A process in Six Sigma where material and information flow continuously is one that has minimal waste, so one way to identify waste and improve value is to look for disruptions to flow. Here are some indicators of poor flow:
Materials, products, or information being processed or moved in batches
Bottlenecks that choke the flow of a process
Stops and starts in the flow of the process
Uneven pacing of items through the process
Physical movement of items back and forth across a process
Differences or exceptions in the sequence or pacing of items through the process
Staging or prepping of batches of items for a subsequent step
As an example of perfect flow, and thus perfect value, imagine standing in the bakery aisle at the supermarket. As you pick a loaf of bread from the shelf, a freshly baked loaf immediately replaces the one you took. The act of you, the customer, purchasing a loaf of bread automatically signaled the producer to make a new loaf.
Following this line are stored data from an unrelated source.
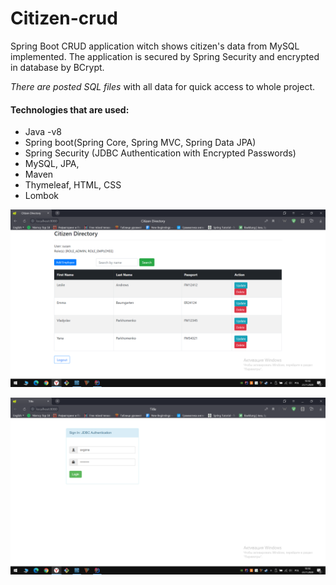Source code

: # Citizen-crud

 Spring Boot CRUD application witch shows citizen's data from MySQL implemented. 
 The application is secured by Spring Security and encrypted in database by BCrypt.

 *There are posted SQL files* with all data for quick access to whole project.

#### **Technologies that are used**:
* Java -v8
* Spring boot(Spring Core, Spring MVC, Spring Data JPA)
* Spring Security (JDBC Authentication with Encrypted Passwords)
* MySQL, JPA, 
* Maven
* Thymeleaf, HTML, CSS
* Lombok

![Image of Maint](https://github.com/Avgona/Citizen-crud/blob/main/images/main.png?raw=true)

![Image of Maint](https://github.com/Avgona/Citizen-crud/blob/main/images/security.png?raw=true)
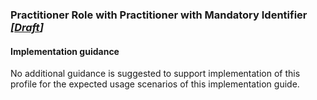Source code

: ### Practitioner Role with Practitioner with Mandatory Identifier *[[Draft](http://hl7.org/fhir/stu3/valueset-publication-status.html)]*

#### Implementation guidance

No additional guidance is suggested to support implementation of this profile for the expected usage scenarios of this implementation guide.

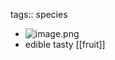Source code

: tags:: species

- ![image.png](https://peach-geographical-bat-397.mypinata.cloud/ipfs/QmPF5LKUkeYycpJMUdFvmknhbgGWR2htwajiiESENqmZ7G)
- edible tasty [[fruit]]
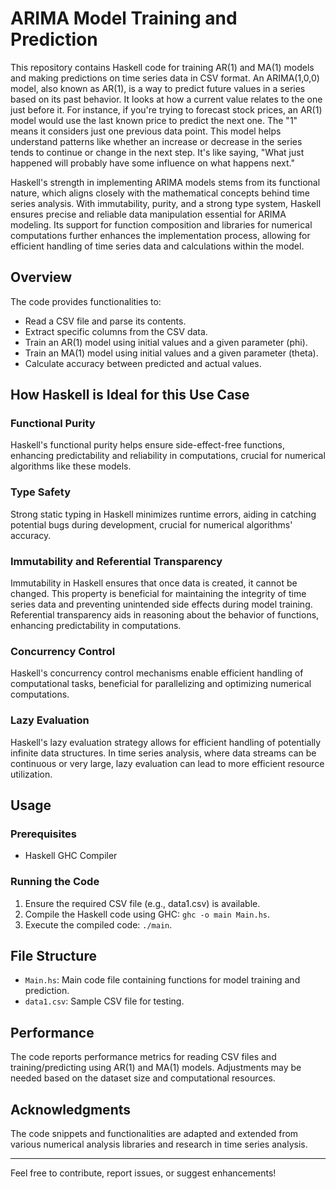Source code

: # ARIMA Model Training and Prediction

This repository contains Haskell code for training AR(1) and MA(1) models and making predictions on time series data in CSV format.
An ARIMA(1,0,0) model, also known as AR(1), is a way to predict future values in a series based on its past behavior. It looks at how a current value relates to the one just before it. For instance, if you're trying to forecast stock prices, an AR(1) model would use the last known price to predict the next one. The "1" means it considers just one previous data point. This model helps understand patterns like whether an increase or decrease in the series tends to continue or change in the next step. It's like saying, "What just happened will probably have some influence on what happens next."

Haskell's strength in implementing ARIMA models stems from its functional nature, which aligns closely with the mathematical concepts behind time series analysis. With immutability, purity, and a strong type system, Haskell ensures precise and reliable data manipulation essential for ARIMA modeling. Its support for function composition and libraries for numerical computations further enhances the implementation process, allowing for efficient handling of time series data and calculations within the model.

## Overview

The code provides functionalities to:
- Read a CSV file and parse its contents.
- Extract specific columns from the CSV data.
- Train an AR(1) model using initial values and a given parameter (phi).
- Train an MA(1) model using initial values and a given parameter (theta).
- Calculate accuracy between predicted and actual values.

## How Haskell is Ideal for this Use Case

### Functional Purity
Haskell's functional purity helps ensure side-effect-free functions, enhancing predictability and reliability in computations, crucial for numerical algorithms like these models.

### Type Safety
Strong static typing in Haskell minimizes runtime errors, aiding in catching potential bugs during development, crucial for numerical algorithms' accuracy.

### Immutability and Referential Transparency
Immutability in Haskell ensures that once data is created, it cannot be changed. This property is beneficial for maintaining the integrity of time series data and preventing unintended side effects during model training. Referential transparency aids in reasoning about the behavior of functions, enhancing predictability in computations.

### Concurrency Control
Haskell's concurrency control mechanisms enable efficient handling of computational tasks, beneficial for parallelizing and optimizing numerical computations.

### Lazy Evaluation
Haskell's lazy evaluation strategy allows for efficient handling of potentially infinite data structures. In time series analysis, where data streams can be continuous or very large, lazy evaluation can lead to more efficient resource utilization.

## Usage

### Prerequisites
- Haskell GHC Compiler

### Running the Code
1. Ensure the required CSV file (e.g., data1.csv) is available.
2. Compile the Haskell code using GHC: `ghc -o main Main.hs`.
3. Execute the compiled code: `./main`.

## File Structure

- `Main.hs`: Main code file containing functions for model training and prediction.
- `data1.csv`: Sample CSV file for testing.

## Performance

The code reports performance metrics for reading CSV files and training/predicting using AR(1) and MA(1) models. Adjustments may be needed based on the dataset size and computational resources.

## Acknowledgments

The code snippets and functionalities are adapted and extended from various numerical analysis libraries and research in time series analysis.

---

Feel free to contribute, report issues, or suggest enhancements!
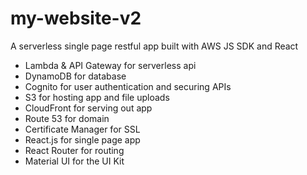 # my-website-v2

A serverless single page restful app built with AWS JS SDK and React
- Lambda & API Gateway for serverless api
- DynamoDB for database
- Cognito for user authentication and securing APIs
- S3 for hosting app and file uploads
- CloudFront for serving out app
- Route 53 for domain
- Certificate Manager for SSL
- React.js for single page app
- React Router for routing
- Material UI for the UI Kit
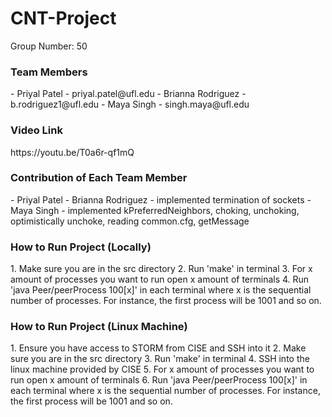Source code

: # CNT-Project
Group Number: 50

<h3>Team Members</h3>
- Priyal Patel - priyal.patel@ufl.edu
- Brianna Rodriguez - b.rodriguez1@ufl.edu
- Maya Singh - singh.maya@ufl.edu

<h3> Video Link </h3>
https://youtu.be/T0a6r-qf1mQ

<h3>Contribution of Each Team Member</h3>
- Priyal Patel
- Brianna Rodriguez - implemented termination of sockets
- Maya Singh - implemented kPreferredNeighbors, choking, unchoking, optimistically unchoke, reading common.cfg, getMessage

<h3>How to Run Project (Locally)</h3>
1. Make sure you are in the src directory
2. Run 'make' in terminal
3. For x amount of processes you want to run open x amount of terminals
4. Run 'java Peer/peerProcess 100[x]' in each terminal where x is the sequential number of processes. For instance, the first process will be 1001 and so on.

<h3>How to Run Project (Linux Machine)</h3>
1. Ensure you have access to STORM from CISE and SSH into it
2. Make sure you are in the src directory
3. Run 'make' in terminal
4. SSH into the linux machine provided by CISE
5. For x amount of processes you want to run open x amount of terminals
6. Run 'java Peer/peerProcess 100[x]' in each terminal where x is the sequential number of processes. For instance, the first process will be 1001 and so on.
Under this theoretical ideal, the customer always gets the freshest loaf possible, the producer carries no wasteful inventory, and no waiting or transportation delays occur. This setup is the imaginary image of a perfectly configured process.
This perfect take one, make one ideal, as it’s sometimes called, stems from a philosophy of single piece production flow. The opposite of single piece flow is batch processing, where multiple items are advanced through process steps together. Unlike single piece flow, batch processing always creates waste.
For example, the first items processed through each step have to wait as the rest of the batch catches up. Batches waiting for the next step create inventory. Changes or mistakes mean an entire batch may have to be scrapped. And so on.
Anything that disrupts single piece production flow always creates waste. You may not see the waste at first, but with careful eyes, you can always find it.
Your goal should be to configure your process so that it is as close to the ideal of take one, make one as possible. That’s the start of your improvement journey. Then every day thereafter, seek to improve your process to be that much closer to the ideal.